Anna Husarska,

       The two recommendation letters I was carrying with me were supposed to make my entry into Cuba as smooth as if I were the Holy Father himself, and they did. The letters are from the Polish Episcopate and a Kraków Catholic weekly to which John Paul II has in fact contributed. The letters explain that I’m coming to Cuba to look for textos auténticos de autores católicos cubanos, texts I will eventually translate from Spanish into Polish. You see, I graduated from a school of translators at the Sorbonne. My first job was as a translator.
       Hunting for Catholic texts is not what I do for a living now, though. At the International Crisis Group I deal with indicted war criminals around Bosnia–at the moment I’m trying to help prevent bloodshed in Kosovo. I thought that maybe a job description that involved my trying to prevent bloodshed when totalitarian regimes fall in the Balkans would not help me get into Cuba, no matter how much I stressed the Balkan aspect of what I do. So I’m sticking to the role my Catholic mentors assigned me. I’m not panicking. It’s a short visit, and I’m not expected to act like a nun or like a priest. I’m not here to puff on Puros–Cuban cigars–or to drink Havana Rum, but to see what the country looks like before John Paul II gets here in a couple of weeks.
       I have not been here for six years, and Cuba has changed a lot. I grasped the main difference when I arrived at the airport in Paris: tourists. There were four flights leaving for Cuba from Orly that morning alone. On my plane–a huge thing, this was a ten-rows-across kind of beast–some of us were French, and they had the December issue of the French weekly L’Express, “Spécial Cuba,” to read on board. The rest were Italians. They had the weekly Panorama, with the Christmas destination on the cover: Cuba. A few of the American weeklies I work for are also planning special issues on Cuba. It would be an understatement to say that there’s some kind of Cuba mania going on right now. I heard in Sarajevo–it’s incredible what trivia one hears in Sarajevo these days–that cigars are very hip in the United States right now, which probably feeds the Cuba mania but must seriously damage the anti-smoking mania. Some of the French people in my group look like bons vivants who have come for cigars and rum and sun and cheap seafood.
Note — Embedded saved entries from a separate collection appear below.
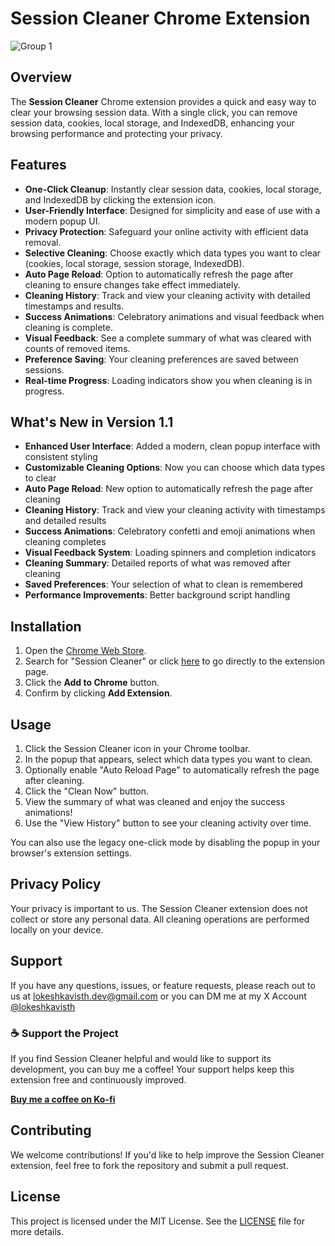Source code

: # Session Cleaner Chrome Extension

![Group 1](https://github.com/user-attachments/assets/632cd831-1909-4511-a6cf-09678f270343)

## Overview

The **Session Cleaner** Chrome extension provides a quick and easy way to clear your browsing session data. With a single click, you can remove session data, cookies, local storage, and IndexedDB, enhancing your browsing performance and protecting your privacy.

## Features

- **One-Click Cleanup**: Instantly clear session data, cookies, local storage, and IndexedDB by clicking the extension icon.
- **User-Friendly Interface**: Designed for simplicity and ease of use with a modern popup UI.
- **Privacy Protection**: Safeguard your online activity with efficient data removal.
- **Selective Cleaning**: Choose exactly which data types you want to clear (cookies, local storage, session storage, IndexedDB).
- **Auto Page Reload**: Option to automatically refresh the page after cleaning to ensure changes take effect immediately.
- **Cleaning History**: Track and view your cleaning activity with detailed timestamps and results.
- **Success Animations**: Celebratory animations and visual feedback when cleaning is complete.
- **Visual Feedback**: See a complete summary of what was cleared with counts of removed items.
- **Preference Saving**: Your cleaning preferences are saved between sessions.
- **Real-time Progress**: Loading indicators show you when cleaning is in progress.

## What's New in Version 1.1

- **Enhanced User Interface**: Added a modern, clean popup interface with consistent styling
- **Customizable Cleaning Options**: Now you can choose which data types to clear
- **Auto Page Reload**: New option to automatically refresh the page after cleaning
- **Cleaning History**: Track and view your cleaning activity with timestamps and detailed results
- **Success Animations**: Celebratory confetti and emoji animations when cleaning completes
- **Visual Feedback System**: Loading spinners and completion indicators
- **Cleaning Summary**: Detailed reports of what was removed after cleaning
- **Saved Preferences**: Your selection of what to clean is remembered
- **Performance Improvements**: Better background script handling

## Installation

1. Open the [Chrome Web Store](https://chrome.google.com/webstore).
2. Search for "Session Cleaner" or click [here](https://chromewebstore.google.com/detail/session-cleaner/lhbahmkknbldjahnfpkmhclicocjjakj?hl=en-US&utm_source=ext_sidebar) to go directly to the extension page.
3. Click the **Add to Chrome** button.
4. Confirm by clicking **Add Extension**.

## Usage

1. Click the Session Cleaner icon in your Chrome toolbar.
2. In the popup that appears, select which data types you want to clean.
3. Optionally enable "Auto Reload Page" to automatically refresh the page after cleaning.
4. Click the "Clean Now" button.
5. View the summary of what was cleaned and enjoy the success animations!
6. Use the "View History" button to see your cleaning activity over time.

You can also use the legacy one-click mode by disabling the popup in your browser's extension settings.

## Privacy Policy

Your privacy is important to us. The Session Cleaner extension does not collect or store any personal data. All cleaning operations are performed locally on your device.

## Support

If you have any questions, issues, or feature requests, please reach out to us at [lokeshkavisth.dev@gmail.com](mailto:lokeshkavisth.dev@gmail.com) or you can DM me at my X Account [@lokeshkavisth](https://x.com/lokeshkavisth)

### ☕ Support the Project

If you find Session Cleaner helpful and would like to support its development, you can buy me a coffee! Your support helps keep this extension free and continuously improved.

**[Buy me a coffee on Ko-fi](https://ko-fi.com/lokeshkavisth)**

## Contributing

We welcome contributions! If you'd like to help improve the Session Cleaner extension, feel free to fork the repository and submit a pull request.

## License

This project is licensed under the MIT License. See the [LICENSE](LICENSE) file for more details.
Well, cheap by their standards. This morning we had a réunion d’orientation–an orientation meeting–by the swimming pool and almost everyone decided to get the lobster dinner for two for $60. That’s the equivalent of 10 monthly salaries around here. It’s surprising how many French citizens are prepared to take a 10-hour flight just to sit at a table eating lobster à la française with french fries in the company of other French citizens. The non-lobster eaters were three gold-chained and perfumed messieurs who were obviously here on a sex safari.